▶ Task details
As an exercise, transcribe the data below in full and exactly, omitting pictures.
▬▬▬
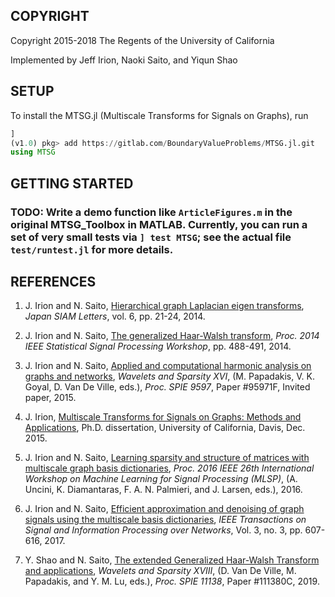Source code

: ## COPYRIGHT

Copyright 2015-2018 The Regents of the University of California

Implemented by Jeff Irion, Naoki Saito, and Yiqun Shao


## SETUP

To install the MTSG.jl (Multiscale Transforms for Signals on Graphs), run
```julia
]
(v1.0) pkg> add https://gitlab.com/BoundaryValueProblems/MTSG.jl.git
using MTSG
```

## GETTING STARTED

### TODO: Write a demo function like `ArticleFigures.m` in the original MTSG_Toolbox in MATLAB. Currently, you can run a set of very small tests via ```] test MTSG```; see the actual file ```test/runtest.jl``` for more details.

## REFERENCES

1. J. Irion and N. Saito, [Hierarchical graph Laplacian eigen transforms](http://doi.org/10.14495/jsiaml.6.21), *Japan SIAM Letters*, vol. 6, pp. 21-24, 2014.

2. J. Irion and N. Saito, [The generalized Haar-Walsh transform](http://dx.doi.org/10.1109/SSP.2014.6884678), *Proc. 2014 IEEE Statistical Signal Processing Workshop*, pp. 488-491, 2014.

3. J. Irion and N. Saito, [Applied and computational harmonic analysis on
graphs and networks](http://dx.doi.org/10.1117/12.2186921), *Wavelets and Sparsity XVI*, (M. Papadakis, V. K. Goyal, D. Van De Ville, eds.), *Proc. SPIE 9597*, Paper #95971F, Invited paper, 2015.

4. J. Irion, [Multiscale Transforms for Signals on Graphs: Methods and Applications](https://jefflirion.github.io/publications_and_presentations/irion_dissertation.pdf), Ph.D. dissertation, University of California, Davis, Dec. 2015.

5. J. Irion and N. Saito, [Learning sparsity and structure of matrices with multiscale graph basis dictionaries](http://dx.doi.org/10.1109/MLSP.2016.7738892), *Proc. 2016 IEEE 26th International Workshop on Machine Learning for Signal Processing (MLSP)*, (A. Uncini, K. Diamantaras, F. A. N. Palmieri, and J. Larsen, eds.), 2016.

6. J. Irion and N. Saito, [Efficient approximation and denoising of graph signals using the multiscale basis dictionaries](http://dx.doi.org/10.1109/TSIPN.2016.2632039), *IEEE Transactions on Signal and Information Processing over Networks*, Vol. 3, no. 3, pp. 607-616, 2017.

7. Y. Shao and N. Saito, [The extended Generalized Haar-Walsh Transform and applications](https://www.math.ucdavis.edu/~saito/publications/saito_eghwt.pdf), *Wavelets and Sparsity XVIII*, (D. Van De Ville, M. Papadakis, and Y. M. Lu, eds.), *Proc. SPIE 11138*, Paper #111380C, 2019.

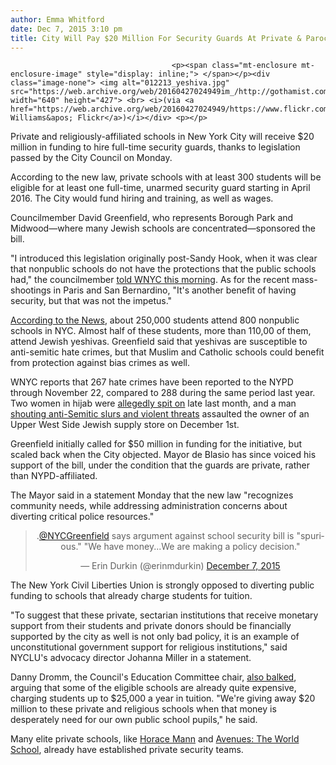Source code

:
 ```yaml
---
author: Emma Whitford
date: Dec 7, 2015 3:10 pm
title: City Will Pay $20 Million For Security Guards At Private & Parochial Schools
---
```


	
										<p><span class="mt-enclosure mt-enclosure-image" style="display: inline;"> </span></p><div class="image-none"> <img alt="012213_yeshiva.jpg" src="https://web.archive.org/web/20160427024949im_/http://gothamist.com/attachments/nyc_ewhitford/012213_yeshiva.jpg" width="640" height="427"> <br> <i>(via <a href="https://web.archive.org/web/20160427024949/https://www.flickr.com/photos/ultraclay/3904963943/">Clay Williams&apos; Flickr</a>)</i></div> <p></p>

<p>Private and religiously-affiliated schools in New York City will receive $20 million in funding to hire full-time security guards, thanks to legislation passed by the City Council on Monday.</p>

<p>According to the new law, private schools with at least 300 students will be eligible for at least one full-time, unarmed security guard starting in April 2016. The City would fund hiring and training, as well as wages. </p>

<p>Councilmember David Greenfield, who represents Borough Park and Midwood&#x2014;where many Jewish schools are concentrated&#x2014;sponsored the bill. </p>

<p>&quot;I introduced this legislation originally post-Sandy Hook, when it was clear that nonpublic schools do not have the protections that the public schools had,&quot; the councilmember <a href="https://web.archive.org/web/20160427024949/http://www.wnyc.org/story/city-council-approve-security-guards-private-schools/">told WNYC this morning</a>. As for the recent mass-shootings in Paris and San Bernardino, &quot;It&apos;s another benefit of having security, but that was not the impetus.&quot;</p>

<p><a href="https://web.archive.org/web/20160427024949/http://www.nydailynews.com/new-york/city-council-set-approve-security-nyc-private-schools-article-1.2447020">According to the News</a>, about 250,000 students attend 800 nonpublic schools in NYC. Almost half of these students, more than 110,00 of them, attend Jewish yeshivas. Greenfield said that yeshivas are susceptible to anti-semitic hate crimes, but that Muslim and Catholic schools could benefit from protection against bias crimes as well. </p>

<p>WNYC reports that 267 hate crimes have been reported to the NYPD through November 22, compared to 288 during the same period last year. Two women in hijab were <a href="https://web.archive.org/web/20160427024949/http://gothamist.com/2015/11/25/mailman_hate_crime.php">allegedly spit on</a> late last month, and a man <a href="https://web.archive.org/web/20160427024949/http://gothamist.com/2015/12/01/uws_hate_crime_assault.php">shouting anti-Semitic slurs and violent threats</a> assaulted the owner of an Upper West Side Jewish supply store on December 1st. </p>

<p>Greenfield initially called for $50 million in funding for the initiative, but scaled back when the City objected. Mayor de Blasio has since voiced his support of the bill, under the condition that the guards are private, rather than NYPD-affiliated. </p>

<p>The Mayor said in a statement Monday that the new law &quot;recognizes community needs, while addressing administration concerns about diverting critical police resources.&quot; </p>

<center><blockquote class="twitter-tweet" lang="en"><p lang="en" dir="ltr">.<a href="https://web.archive.org/web/20160427024949/https://twitter.com/NYCGreenfield">@NYCGreenfield</a> says argument against school security bill is &quot;spurious.&quot; &quot;We have money...We are making a policy decision.&quot;</p>&#x2014; Erin Durkin (@erinmdurkin) <a href="https://web.archive.org/web/20160427024949/https://twitter.com/erinmdurkin/status/673923709200171008">December 7, 2015</a></blockquote> <script async src="//web.archive.org/web/20160427024949js_/http://platform.twitter.com/widgets.js" charset="utf-8"></script></center>

<p>The New York Civil Liberties Union is strongly opposed to diverting public funding to schools that already charge students for tuition. </p>

<p>&quot;To suggest that these private, sectarian institutions that receive monetary support from their students and private donors should be financially supported by the city as well is not only bad policy, it is an example of unconstitutional government support for religious institutions,&quot; said  NYCLU&apos;s advocacy director Johanna Miller in a statement. </p>

<p>Danny Dromm, the Council&apos;s Education Committee chair, <a href="https://web.archive.org/web/20160427024949/http://www.nydailynews.com/new-york/gonzalez-nyc-taxpayers-fund-guards-private-schools-article-1.2454780">also balked</a>, arguing that some of the eligible schools are already quite expensive, charging students up to $25,000 a year in tuition. &quot;We&apos;re giving away $20 million to these private and religious schools when that money is desperately need for our own public school pupils,&quot; he said. </p>

<p>Many elite private schools, like <a href="https://web.archive.org/web/20160427024949/http://www.horacemann.org/page.cfm?p=140">Horace Mann</a> and <a href="https://web.archive.org/web/20160427024949/http://open.avenues.org/en/tag/security">Avenues: The World School</a>, already have established private security teams.</p>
▬▬▬
▶ Finished exercise
Source code

: ## COPYRIGHT

Copyright 2015-2018 The Regents of the University of California

Implemented by Jeff Irion, Naoki Saito, and Yiqun Shao


## SETUP

To install the MTSG.jl (Multiscale Transforms for Signals on Graphs), run
```julia
]
(v1.0) pkg> add https://gitlab.com/BoundaryValueProblems/MTSG.jl.git
using MTSG
```

## GETTING STARTED

### TODO: Write a demo function like `ArticleFigures.m` in the original MTSG_Toolbox in MATLAB. Currently, you can run a set of very small tests via ```] test MTSG```; see the actual file ```test/runtest.jl``` for more details.

## REFERENCES

1. J. Irion and N. Saito, [Hierarchical graph Laplacian eigen transforms](http://doi.org/10.14495/jsiaml.6.21), *Japan SIAM Letters*, vol. 6, pp. 21-24, 2014.

2. J. Irion and N. Saito, [The generalized Haar-Walsh transform](http://dx.doi.org/10.1109/SSP.2014.6884678), *Proc. 2014 IEEE Statistical Signal Processing Workshop*, pp. 488-491, 2014.

3. J. Irion and N. Saito, [Applied and computational harmonic analysis on
graphs and networks](http://dx.doi.org/10.1117/12.2186921), *Wavelets and Sparsity XVI*, (M. Papadakis, V. K. Goyal, D. Van De Ville, eds.), *Proc. SPIE 9597*, Paper #95971F, Invited paper, 2015.

4. J. Irion, [Multiscale Transforms for Signals on Graphs: Methods and Applications](https://jefflirion.github.io/publications_and_presentations/irion_dissertation.pdf), Ph.D. dissertation, University of California, Davis, Dec. 2015.

5. J. Irion and N. Saito, [Learning sparsity and structure of matrices with multiscale graph basis dictionaries](http://dx.doi.org/10.1109/MLSP.2016.7738892), *Proc. 2016 IEEE 26th International Workshop on Machine Learning for Signal Processing (MLSP)*, (A. Uncini, K. Diamantaras, F. A. N. Palmieri, and J. Larsen, eds.), 2016.

6. J. Irion and N. Saito, [Efficient approximation and denoising of graph signals using the multiscale basis dictionaries](http://dx.doi.org/10.1109/TSIPN.2016.2632039), *IEEE Transactions on Signal and Information Processing over Networks*, Vol. 3, no. 3, pp. 607-616, 2017.

7. Y. Shao and N. Saito, [The extended Generalized Haar-Walsh Transform and applications](https://www.math.ucdavis.edu/~saito/publications/saito_eghwt.pdf), *Wavelets and Sparsity XVIII*, (D. Van De Ville, M. Papadakis, and Y. M. Lu, eds.), *Proc. SPIE 11138*, Paper #111380C, 2019.

Source code

:
 ```yaml
---
author: Emma Whitford
date: Dec 7, 2015 3:10 pm
title: City Will Pay $20 Million For Security Guards At Private & Parochial Schools
---
```


	
										<p><span class="mt-enclosure mt-enclosure-image" style="display: inline;"> </span></p><div class="image-none"> <img alt="012213_yeshiva.jpg" src="https://web.archive.org/web/20160427024949im_/http://gothamist.com/attachments/nyc_ewhitford/012213_yeshiva.jpg" width="640" height="427"> <br> <i>(via <a href="https://web.archive.org/web/20160427024949/https://www.flickr.com/photos/ultraclay/3904963943/">Clay Williams&apos; Flickr</a>)</i></div> <p></p>

<p>Private and religiously-affiliated schools in New York City will receive $20 million in funding to hire full-time security guards, thanks to legislation passed by the City Council on Monday.</p>

<p>According to the new law, private schools with at least 300 students will be eligible for at least one full-time, unarmed security guard starting in April 2016. The City would fund hiring and training, as well as wages. </p>

<p>Councilmember David Greenfield, who represents Borough Park and Midwood&#x2014;where many Jewish schools are concentrated&#x2014;sponsored the bill. </p>

<p>&quot;I introduced this legislation originally post-Sandy Hook, when it was clear that nonpublic schools do not have the protections that the public schools had,&quot; the councilmember <a href="https://web.archive.org/web/20160427024949/http://www.wnyc.org/story/city-council-approve-security-guards-private-schools/">told WNYC this morning</a>. As for the recent mass-shootings in Paris and San Bernardino, &quot;It&apos;s another benefit of having security, but that was not the impetus.&quot;</p>

<p><a href="https://web.archive.org/web/20160427024949/http://www.nydailynews.com/new-york/city-council-set-approve-security-nyc-private-schools-article-1.2447020">According to the News</a>, about 250,000 students attend 800 nonpublic schools in NYC. Almost half of these students, more than 110,00 of them, attend Jewish yeshivas. Greenfield said that yeshivas are susceptible to anti-semitic hate crimes, but that Muslim and Catholic schools could benefit from protection against bias crimes as well. </p>

<p>WNYC reports that 267 hate crimes have been reported to the NYPD through November 22, compared to 288 during the same period last year. Two women in hijab were <a href="https://web.archive.org/web/20160427024949/http://gothamist.com/2015/11/25/mailman_hate_crime.php">allegedly spit on</a> late last month, and a man <a href="https://web.archive.org/web/20160427024949/http://gothamist.com/2015/12/01/uws_hate_crime_assault.php">shouting anti-Semitic slurs and violent threats</a> assaulted the owner of an Upper West Side Jewish supply store on December 1st. </p>

<p>Greenfield initially called for $50 million in funding for the initiative, but scaled back when the City objected. Mayor de Blasio has since voiced his support of the bill, under the condition that the guards are private, rather than NYPD-affiliated. </p>

<p>The Mayor said in a statement Monday that the new law &quot;recognizes community needs, while addressing administration concerns about diverting critical police resources.&quot; </p>

<center><blockquote class="twitter-tweet" lang="en"><p lang="en" dir="ltr">.<a href="https://web.archive.org/web/20160427024949/https://twitter.com/NYCGreenfield">@NYCGreenfield</a> says argument against school security bill is &quot;spurious.&quot; &quot;We have money...We are making a policy decision.&quot;</p>&#x2014; Erin Durkin (@erinmdurkin) <a href="https://web.archive.org/web/20160427024949/https://twitter.com/erinmdurkin/status/673923709200171008">December 7, 2015</a></blockquote> <script async src="//web.archive.org/web/20160427024949js_/http://platform.twitter.com/widgets.js" charset="utf-8"></script></center>

<p>The New York Civil Liberties Union is strongly opposed to diverting public funding to schools that already charge students for tuition. </p>

<p>&quot;To suggest that these private, sectarian institutions that receive monetary support from their students and private donors should be financially supported by the city as well is not only bad policy, it is an example of unconstitutional government support for religious institutions,&quot; said  NYCLU&apos;s advocacy director Johanna Miller in a statement. </p>

<p>Danny Dromm, the Council&apos;s Education Committee chair, <a href="https://web.archive.org/web/20160427024949/http://www.nydailynews.com/new-york/gonzalez-nyc-taxpayers-fund-guards-private-schools-article-1.2454780">also balked</a>, arguing that some of the eligible schools are already quite expensive, charging students up to $25,000 a year in tuition. &quot;We&apos;re giving away $20 million to these private and religious schools when that money is desperately need for our own public school pupils,&quot; he said. </p>

<p>Many elite private schools, like <a href="https://web.archive.org/web/20160427024949/http://www.horacemann.org/page.cfm?p=140">Horace Mann</a> and <a href="https://web.archive.org/web/20160427024949/http://open.avenues.org/en/tag/security">Avenues: The World School</a>, already have established private security teams.</p>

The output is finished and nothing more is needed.